Supplied entries:
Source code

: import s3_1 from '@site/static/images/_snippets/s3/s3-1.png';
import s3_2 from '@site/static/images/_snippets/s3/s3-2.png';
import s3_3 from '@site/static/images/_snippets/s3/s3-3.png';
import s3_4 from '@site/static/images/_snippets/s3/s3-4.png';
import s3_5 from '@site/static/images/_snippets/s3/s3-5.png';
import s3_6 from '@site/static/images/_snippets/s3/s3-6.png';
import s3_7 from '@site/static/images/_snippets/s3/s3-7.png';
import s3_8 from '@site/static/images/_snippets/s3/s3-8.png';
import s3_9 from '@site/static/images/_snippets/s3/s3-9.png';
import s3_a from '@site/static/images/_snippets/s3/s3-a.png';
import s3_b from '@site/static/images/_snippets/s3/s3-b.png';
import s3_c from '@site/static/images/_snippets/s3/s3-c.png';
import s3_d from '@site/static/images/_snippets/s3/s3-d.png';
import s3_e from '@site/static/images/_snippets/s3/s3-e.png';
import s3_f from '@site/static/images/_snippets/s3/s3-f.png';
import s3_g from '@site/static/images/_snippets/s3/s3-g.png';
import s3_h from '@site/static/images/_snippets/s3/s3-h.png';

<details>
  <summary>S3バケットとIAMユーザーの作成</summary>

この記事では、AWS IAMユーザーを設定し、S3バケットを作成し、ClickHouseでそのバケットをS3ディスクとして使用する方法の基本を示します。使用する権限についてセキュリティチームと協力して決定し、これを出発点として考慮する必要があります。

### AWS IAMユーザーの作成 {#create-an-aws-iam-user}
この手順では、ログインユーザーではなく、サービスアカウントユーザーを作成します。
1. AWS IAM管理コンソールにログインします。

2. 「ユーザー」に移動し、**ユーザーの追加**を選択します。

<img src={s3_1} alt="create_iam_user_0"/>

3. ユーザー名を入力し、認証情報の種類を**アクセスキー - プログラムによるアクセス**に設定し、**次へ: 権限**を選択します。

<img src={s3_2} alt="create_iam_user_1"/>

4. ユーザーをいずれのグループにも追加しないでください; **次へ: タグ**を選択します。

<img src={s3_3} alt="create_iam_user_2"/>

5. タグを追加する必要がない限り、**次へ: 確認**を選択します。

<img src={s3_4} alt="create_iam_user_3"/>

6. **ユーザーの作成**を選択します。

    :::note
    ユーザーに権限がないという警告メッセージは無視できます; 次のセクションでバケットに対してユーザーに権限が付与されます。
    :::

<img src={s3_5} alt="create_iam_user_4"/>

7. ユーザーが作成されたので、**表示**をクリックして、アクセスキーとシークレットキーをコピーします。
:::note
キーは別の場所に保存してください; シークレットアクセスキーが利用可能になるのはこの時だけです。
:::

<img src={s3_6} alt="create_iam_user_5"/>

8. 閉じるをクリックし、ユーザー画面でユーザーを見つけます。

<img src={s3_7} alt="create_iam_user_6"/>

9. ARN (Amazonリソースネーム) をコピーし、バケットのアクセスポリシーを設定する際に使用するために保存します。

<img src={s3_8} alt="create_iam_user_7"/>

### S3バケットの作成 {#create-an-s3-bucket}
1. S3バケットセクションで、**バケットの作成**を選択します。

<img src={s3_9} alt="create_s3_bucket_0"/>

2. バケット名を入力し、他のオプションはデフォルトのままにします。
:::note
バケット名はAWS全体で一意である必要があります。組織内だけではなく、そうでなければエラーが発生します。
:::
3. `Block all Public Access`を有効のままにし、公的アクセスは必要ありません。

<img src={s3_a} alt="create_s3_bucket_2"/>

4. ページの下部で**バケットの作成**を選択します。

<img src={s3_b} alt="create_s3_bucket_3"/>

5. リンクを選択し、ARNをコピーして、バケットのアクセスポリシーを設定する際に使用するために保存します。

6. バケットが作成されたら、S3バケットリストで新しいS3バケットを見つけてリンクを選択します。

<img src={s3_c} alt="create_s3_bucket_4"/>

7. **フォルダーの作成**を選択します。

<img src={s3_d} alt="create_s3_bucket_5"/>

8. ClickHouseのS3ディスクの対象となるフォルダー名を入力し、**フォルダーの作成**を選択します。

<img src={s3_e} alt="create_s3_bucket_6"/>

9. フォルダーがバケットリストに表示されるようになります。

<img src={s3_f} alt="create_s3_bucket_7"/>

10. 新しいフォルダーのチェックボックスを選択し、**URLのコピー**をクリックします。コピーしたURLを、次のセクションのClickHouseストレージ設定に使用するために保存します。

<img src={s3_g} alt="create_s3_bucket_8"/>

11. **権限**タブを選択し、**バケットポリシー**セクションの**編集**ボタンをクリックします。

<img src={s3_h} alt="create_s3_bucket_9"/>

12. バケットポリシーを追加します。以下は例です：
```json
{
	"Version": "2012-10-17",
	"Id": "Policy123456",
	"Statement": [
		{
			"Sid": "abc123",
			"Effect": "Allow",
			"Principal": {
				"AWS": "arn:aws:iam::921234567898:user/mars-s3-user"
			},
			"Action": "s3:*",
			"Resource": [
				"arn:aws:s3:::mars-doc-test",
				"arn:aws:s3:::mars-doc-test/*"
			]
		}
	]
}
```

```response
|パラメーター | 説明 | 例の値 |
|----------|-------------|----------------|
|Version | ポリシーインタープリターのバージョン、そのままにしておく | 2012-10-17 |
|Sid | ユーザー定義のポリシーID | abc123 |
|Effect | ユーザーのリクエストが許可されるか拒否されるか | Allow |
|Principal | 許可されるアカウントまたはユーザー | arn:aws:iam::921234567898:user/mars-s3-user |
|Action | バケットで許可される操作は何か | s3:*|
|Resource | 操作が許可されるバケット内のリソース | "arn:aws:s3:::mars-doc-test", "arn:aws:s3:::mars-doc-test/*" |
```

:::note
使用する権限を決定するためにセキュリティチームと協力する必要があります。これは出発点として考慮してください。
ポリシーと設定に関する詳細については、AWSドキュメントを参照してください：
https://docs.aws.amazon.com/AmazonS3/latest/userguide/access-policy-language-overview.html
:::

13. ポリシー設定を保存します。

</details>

Your assignment:
Within the data above, pick out all lines holding the word "Principal".

Response:
			"Principal": {
|Principal | 許可されるアカウントまたはユーザー | arn:aws:iam::921234567898:user/mars-s3-user |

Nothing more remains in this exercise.